Much research has taken place to analyse and compare Multi Microphone Arrays for surround sound music recording (Heck & Rieseberg, 2001; Preston, 2003; Schellstede & Faller, 2007; Williams & Le Du, 1999; Williams & Le Du, 2000). However, a relatively small number of research studies exist which directly compare the Soundfield system to Multi Microphone Arrays in the context of classical music recording which are discussed in the following sections.
Kassier et al. (2005) tested a selection of Multi Microphone Arrays for surround sound recording in a variety of musical styles performed by soloists or accompaniments. The aim of the paper was to fill a gap left by previous microphone comparisons which did not simultaneously record their musical sources meaning real-time switching between arrays was impossible. Simultaneous recording of a piece of music by two or more recording arrays means that differences in the performance from take to take will not be a factor in test participant decisions when presented with comparisons. The paper set out to build an understanding of the practicalities of the surround sound recording of classical music for future research by providing the multichannel recordings. Recording arrays were split into front and rear segments.

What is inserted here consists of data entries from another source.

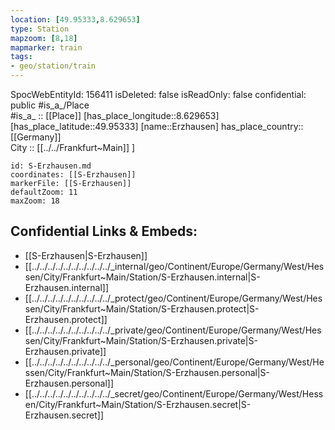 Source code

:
 ```yaml
---
location: [49.95333,8.629653] 
type: Station 
mapzoom: [8,18] 
mapmarker: train 
tags:
- geo/station/train
---
```

SpocWebEntityId: 156411
isDeleted: false
isReadOnly: false
confidential: public
#is_a_/Place  
#is_a_ :: [[Place]] 
[has_place_longitude::8.629653] 
[has_place_latitude::49.95333] 
[name::Erzhausen] 
has_place_country:: [[Germany]]  
City :: [[../../Frankfurt~Main]] ] 


```leaflet
id: S-Erzhausen.md
coordinates: [[S-Erzhausen]] 
markerFile: [[S-Erzhausen]] 
defaultZoom: 11 
maxZoom: 18
```


## Confidential Links & Embeds: 
- [[S-Erzhausen|S-Erzhausen]] 
- [[../../../../../../../../../../_internal/geo/Continent/Europe/Germany/West/Hessen/City/Frankfurt~Main/Station/S-Erzhausen.internal|S-Erzhausen.internal]] 
- [[../../../../../../../../../../_protect/geo/Continent/Europe/Germany/West/Hessen/City/Frankfurt~Main/Station/S-Erzhausen.protect|S-Erzhausen.protect]] 
- [[../../../../../../../../../../_private/geo/Continent/Europe/Germany/West/Hessen/City/Frankfurt~Main/Station/S-Erzhausen.private|S-Erzhausen.private]] 
- [[../../../../../../../../../../_personal/geo/Continent/Europe/Germany/West/Hessen/City/Frankfurt~Main/Station/S-Erzhausen.personal|S-Erzhausen.personal]] 
- [[../../../../../../../../../../_secret/geo/Continent/Europe/Germany/West/Hessen/City/Frankfurt~Main/Station/S-Erzhausen.secret|S-Erzhausen.secret]]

The front segment recording arrays used were:
- Variant of the Fukada Tree,
- Variant of the OCT technique,
- A near coincident technique designed by an author of the paper.

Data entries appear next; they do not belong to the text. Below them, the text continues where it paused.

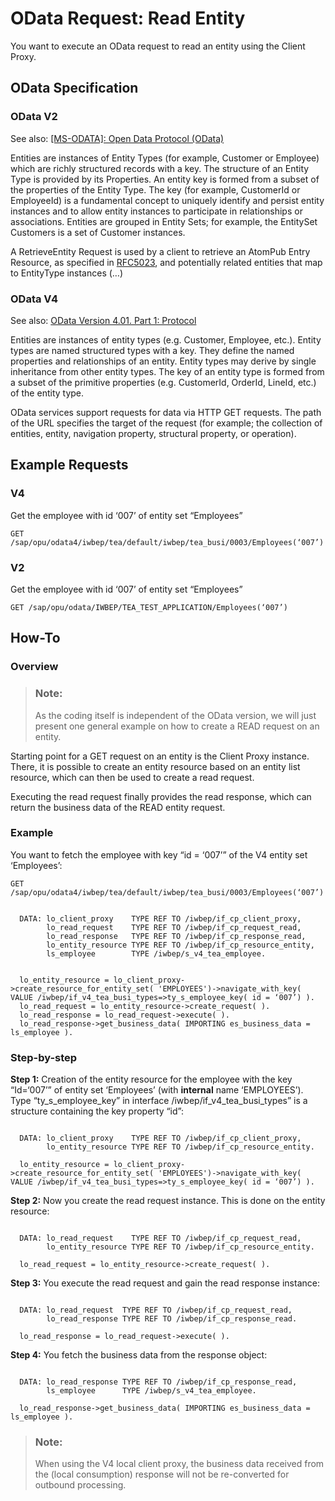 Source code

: <!-- loio9d7dde4d63784eb898a02efd3ee486a6 -->

# OData Request: Read Entity

You want to execute an OData request to read an entity using the Client Proxy.



<a name="loio9d7dde4d63784eb898a02efd3ee486a6__section_cz3_f3f_ttb"/>

## OData Specification



### OData V2

See also: [\[MS-ODATA\]: Open Data Protocol \(OData\)](https://docs.microsoft.com/en-us/openspecs/windows_protocols/ms-odata)

Entities are instances of Entity Types \(for example, Customer or Employee\) which are richly structured records with a key. The structure of an Entity Type is provided by its Properties. An entity key is formed from a subset of the properties of the Entity Type. The key \(for example, CustomerId or EmployeeId\) is a fundamental concept to uniquely identify and persist entity instances and to allow entity instances to participate in relationships or associations. Entities are grouped in Entity Sets; for example, the EntitySet Customers is a set of Customer instances.

A RetrieveEntity Request is used by a client to retrieve an AtomPub Entry Resource, as specified in [RFC5023](https://www.rfc-editor.org/rfc/rfc5023.txt), and potentially related entities that map to EntityType instances \(…\)



### OData V4

See also: [OData Version 4.01. Part 1: Protocol](https://docs.oasis-open.org/odata/odata/v4.01/odata-v4.01-part1-protocol.html)

Entities are instances of entity types \(e.g. Customer, Employee, etc.\). Entity types are named structured types with a key. They define the named properties and relationships of an entity. Entity types may derive by single inheritance from other entity types. The key of an entity type is formed from a subset of the primitive properties \(e.g. CustomerId, OrderId, LineId, etc.\) of the entity type.

OData services support requests for data via HTTP GET requests. The path of the URL specifies the target of the request \(for example; the collection of entities, entity, navigation property, structural property, or operation\).



<a name="loio9d7dde4d63784eb898a02efd3ee486a6__section_py3_v3f_ttb"/>

## Example Requests



### V4

Get the employee with id ‘007’ of entity set “Employees”

```
GET /sap/opu/odata4/iwbep/tea/default/iwbep/tea_busi/0003/Employees(‘007’)
```



### V2

Get the employee with id ‘007’ of entity set “Employees”

```
GET /sap/opu/odata/IWBEP/TEA_TEST_APPLICATION/Employees(‘007’)
```



<a name="loio9d7dde4d63784eb898a02efd3ee486a6__section_yh5_fjf_ttb"/>

## How-To



### Overview

> ### Note:  
> As the coding itself is independent of the OData version, we will just present one general example on how to create a READ request on an entity.

Starting point for a GET request on an entity is the Client Proxy instance. There, it is possible to create an entity resource based on an entity list resource, which can then be used to create a read request.

Executing the read request finally provides the read response, which can return the business data of the READ entity request.



### Example

You want to fetch the employee with key “id = ‘007’” of the V4 entity set ‘Employees’:

```
GET /sap/opu/odata4/iwbep/tea/default/iwbep/tea_busi/0003/Employees(‘007’)
```

```

  DATA: lo_client_proxy    TYPE REF TO /iwbep/if_cp_client_proxy,
        lo_read_request    TYPE REF TO /iwbep/if_cp_request_read,
        lo_read_response   TYPE REF TO /iwbep/if_cp_response_read,
        lo_entity_resource TYPE REF TO /iwbep/if_cp_resource_entity,
        ls_employee        TYPE /iwbep/s_v4_tea_employee.


  lo_entity_resource = lo_client_proxy->create_resource_for_entity_set( 'EMPLOYEES')->navigate_with_key( VALUE /iwbep/if_v4_tea_busi_types=>ty_s_employee_key( id = ‘007’) ).
  lo_read_request = lo_entity_resource->create_request( ).
  lo_read_response = lo_read_request->execute( ).
  lo_read_response->get_business_data( IMPORTING es_business_data = ls_employee ).
```



### Step-by-step

**Step 1:** Creation of the entity resource for the employee with the key “Id=‘007’” of entity set ‘Employees’ \(with **internal** name ‘EMPLOYEES’\). Type “ty\_s\_employee\_key” in interface /iwbep/if\_v4\_tea\_busi\_types” is a structure containing the key property “id”:

```

  DATA: lo_client_proxy    TYPE REF TO /iwbep/if_cp_client_proxy,
        lo_entity_resource TYPE REF TO /iwbep/if_cp_resource_entity.

  lo_entity_resource = lo_client_proxy->create_resource_for_entity_set( 'EMPLOYEES')->navigate_with_key( VALUE /iwbep/if_v4_tea_busi_types=>ty_s_employee_key( id = ‘007’) ).
```

**Step 2:** Now you create the read request instance. This is done on the entity resource:

```

  DATA: lo_read_request    TYPE REF TO /iwbep/if_cp_request_read,
        lo_entity_resource TYPE REF TO /iwbep/if_cp_resource_entity.

  lo_read_request = lo_entity_resource->create_request( ).
```

**Step 3:** You execute the read request and gain the read response instance:

```

  DATA: lo_read_request  TYPE REF TO /iwbep/if_cp_request_read,
        lo_read_response TYPE REF TO /iwbep/if_cp_response_read.

  lo_read_response = lo_read_request->execute( ).
```

**Step 4:** You fetch the business data from the response object:

```

  DATA: lo_read_response TYPE REF TO /iwbep/if_cp_response_read,
        ls_employee      TYPE /iwbep/s_v4_tea_employee.

  lo_read_response->get_business_data( IMPORTING es_business_data = ls_employee ).

```

> ### Note:  
> When using the V4 local client proxy, the business data received from the \(local consumption\) response will not be re-converted for outbound processing.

The rear segment arrays used were:
- IRT Cross variant,
- Hamasaki Square,
- Cortex MK2,
- Spaced Cardioid.
In addition to the main aims of the project, an informal comparison was made using a small sample of expert listeners. The results of this comparison show that the Fukada Tree was the most preferred front segment array with the Hamasaki Square being the most preferred rear segment array. The authors warned that their comparison was informal and also that the use of different makes and models of microphone throughout each array may have had an influence on the results. As expert listeners were used in the comparison it can be argued that this is not a significant issue as the results are supported by other studies using similar arrays in other more formal comparisons. Results cannot be said to be representative of all people as naïve listeners were not used in the testing.
Kornacki et al. (2001) made recordings of a classical quartet with a selection of surround sound Multi Microphone Arrays. The aim of the paper was to establish a recommended recording array for engineers to use in situations, rather than use the inconsistent set of recommendations which the authors felt preceded it. The results show that the most preferred technique is the Double ORTF followed closely by the Decca Tree. The results of this paper backup the results of Kassier et al. (2005) where the most preferred array included the Fukada Tree, which is a variant on the Decca Tree (Fukada, Tsujimoto, & Akita, 1997). It was not stated whether recordings were made simultaneously.

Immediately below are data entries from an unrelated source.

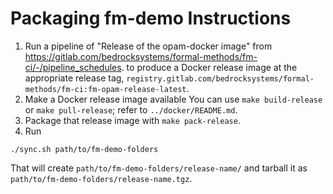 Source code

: # Packaging fm-demo Instructions

1. Run a pipeline of "Release of the opam-docker image" from
https://gitlab.com/bedrocksystems/formal-methods/fm-ci/-/pipeline_schedules.
to produce a Docker release image at the appropriate release tag,
`registry.gitlab.com/bedrocksystems/formal-methods/fm-ci:fm-opam-release-latest`.
2. Make a Docker release image available
You can use `make build-release` or `make pull-release`; refer to `../docker/README.md`.
2. Package that release image with `make pack-release`.
3. Run
```
./sync.sh path/to/fm-demo-folders
```

That will create `path/to/fm-demo-folders/release-name/` and tarball it as `path/to/fm-demo-folders/release-name.tgz`.
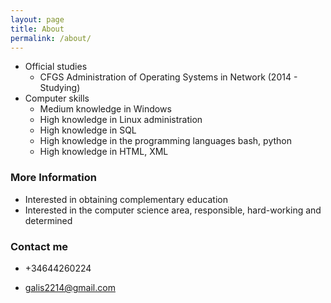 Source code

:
 ```yaml
---
layout: page
title: About
permalink: /about/
---
```


* Official studies
  * CFGS Administration of Operating Systems in Network (2014 - Studying)
* Computer skills
  * Medium knowledge in Windows
  * High knowledge in Linux administration
  * High knowledge in SQL
  * High knowledge in the programming languages bash, python
  * High knowledge in HTML, XML

### More Information

* Interested in obtaining complementary education
* Interested in the computer science area, responsible, hard-working and determined

### Contact me

* +34644260224

* [galis2214@gmail.com](mailto:galis2214@gmail.com)
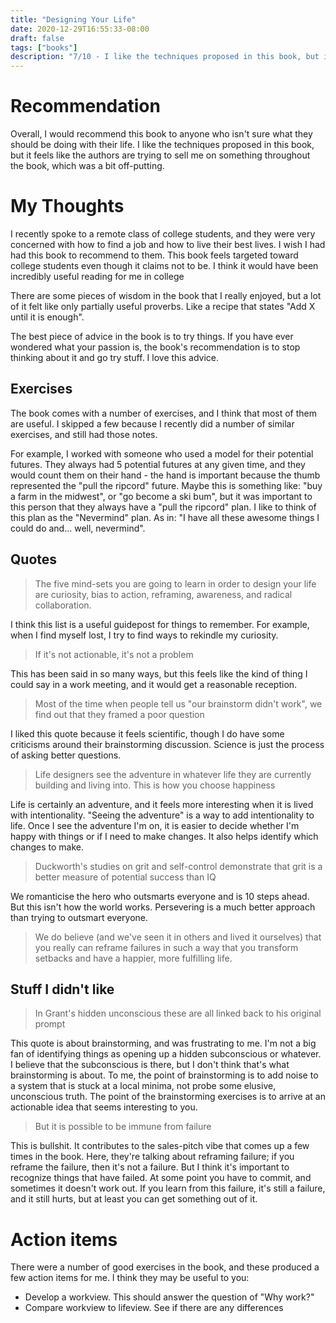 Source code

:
 ```yaml
---
title: "Designing Your Life"
date: 2020-12-29T16:55:33-08:00
draft: false
tags: ["books"]
description: "7/10 - I like the techniques proposed in this book, but it feels like the authors are trying to sell me on something throughout the book, which was a bit off-putting."
---
```


# Recommendation
Overall, I would recommend this book to anyone who isn't sure what they should be doing with their life.  I like the techniques proposed in this book, but it feels like the authors are trying to sell me on something throughout the book, which was a bit off-putting.

# My Thoughts

I recently spoke to a remote class of college students, and they were very concerned with how to find a job and how to live their best lives. I wish I had had this book to recommend to them.   This book feels targeted toward college students even though it claims not to be. I think it would have been incredibly useful reading for me in college 

There are some pieces of wisdom in the book that I really enjoyed, but a lot of it felt like only partially useful proverbs. Like a recipe that states "Add X until it is enough".

The best piece of advice in the book is to try things. If you have ever wondered what your passion is, the book's recommendation is to stop thinking about it and go try stuff. I love this advice.

## Exercises

The book comes with a number of exercises, and I think that most of them are useful. I skipped a few because I recently did a number of similar exercises, and still had those notes.

For example, I worked with someone who used a model for their potential futures. They always had 5 potential futures at any given time, and they would count them on their hand - the hand is important because the thumb represented the "pull the ripcord" future. Maybe this is something like: "buy a farm in the midwest", or "go become a ski bum", but it was important to this person that they always have a "pull the ripcord" plan. I like to think of this plan as the "Nevermind" plan. As in: "I have all these awesome things I could do and... well, nevermind".

## Quotes

> The five mind-sets you are going to learn in order to design your life are curiosity, bias to action, reframing, awareness, and radical collaboration.

I think this list is a useful guidepost for things to remember. For example, when I find myself lost, I try to find ways to rekindle my curiosity.

> If it's not actionable, it's not a problem

This has been said in so many ways, but this feels like the kind of thing I could say in a work meeting, and it would get a reasonable reception.

> Most of the time when people tell us "our brainstorm didn't work", we find out that they framed a poor question

I liked this quote because it feels scientific, though I do have some criticisms around their brainstorming discussion. Science is just the process of asking better questions.

> Life designers see the adventure in whatever life they are currently building and living into. This is how you choose happiness

Life is certainly an adventure, and it feels more interesting when it is lived with intentionality. "Seeing the adventure" is a way to add intentionality to life. Once I see the adventure I'm on, it is easier to decide whether I'm happy with things or if I need to make changes. It also helps identify which changes to make.

> Duckworth's studies on grit and self-control demonstrate that grit is a better measure of potential success than IQ

We romanticise the hero who outsmarts everyone and is 10 steps ahead. But this isn't how the world works. Persevering is a much better approach than trying to outsmart everyone.

> We do believe (and we've seen it in others and lived it ourselves) that you really can reframe failures in such a way that you transform setbacks and have a happier, more fulfilling life.

## Stuff I didn't like

> In Grant's hidden unconscious these are all linked back to his original prompt

This quote is about brainstorming, and was frustrating to me. I'm not a big fan of identifying things as opening up a hidden subconscious or whatever. I believe that the subconscious is there, but I don't think that's what brainstorming is about. To me, the point of brainstorming is to add noise to a system that is stuck at a local minima, not probe some elusive, unconscious truth. The point of the brainstorming exercises is to arrive at an actionable idea that seems interesting to you.

> But it is possible to be immune from failure

This is bullshit. It contributes to the sales-pitch vibe that comes up a few times in the book. Here, they're talking about reframing failure; if you reframe the failure, then it's not a failure. But I think it's important to recognize things that have failed. At some point you have to commit, and sometimes it doesn't work out. If you learn from this failure, it's still a failure, and it still hurts, but at least you can get something out of it.

# Action items

There were a number of good exercises in the book, and these produced a few action items for me. I think they may be useful to you:
- Develop a workview. This should answer the question of "Why work?"
- Compare workview to lifeview. See if there are any differences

Sungyoung et al. (2006) used a selection of Multi Microphone Arrays and the Soundfield system to record solo piano recitals. The aim of the research was to investigate the importance of musical genre on listeners’ preference. The results show that the Soundfield was not highly regarded in testing and that the Fukada Tree was consistently one of the most preferred if not the most preferred across the musical selections. These results are important as the musical selections covered different styles of playing. This gives further credence to the Decca Tree and Fukada Tree arrays as being the most preferred representatives of the Multi Microphone Array microphone technique.
Paquier & Koehl (2011) used expert and naïve listeners to compare two Multi Microphone Arrays and two ambisonic surround recording techniques, the latter including the Soundfield system, when recording a big band. The aim of the paper was to compare these arrays with respect to listener preference and to four attributes associated with the assessment of surround sound. Results showed that expert listeners preferred the Multi Microphone Array technique, which was an OCT Surround array. Naïve listeners preferred the higher order ambisonics recording. The equipment used to create the higher order ambisonic recording was not listed. The authors state that the results of the attribute section of the test were not enough to fully explain the preference results; however, they speculate that the quality of the microphone capsules across each array may have been the cause of this. It should also be noted that some participants were disturbed by the level of direct sound in the rear of the ambisonic recordings.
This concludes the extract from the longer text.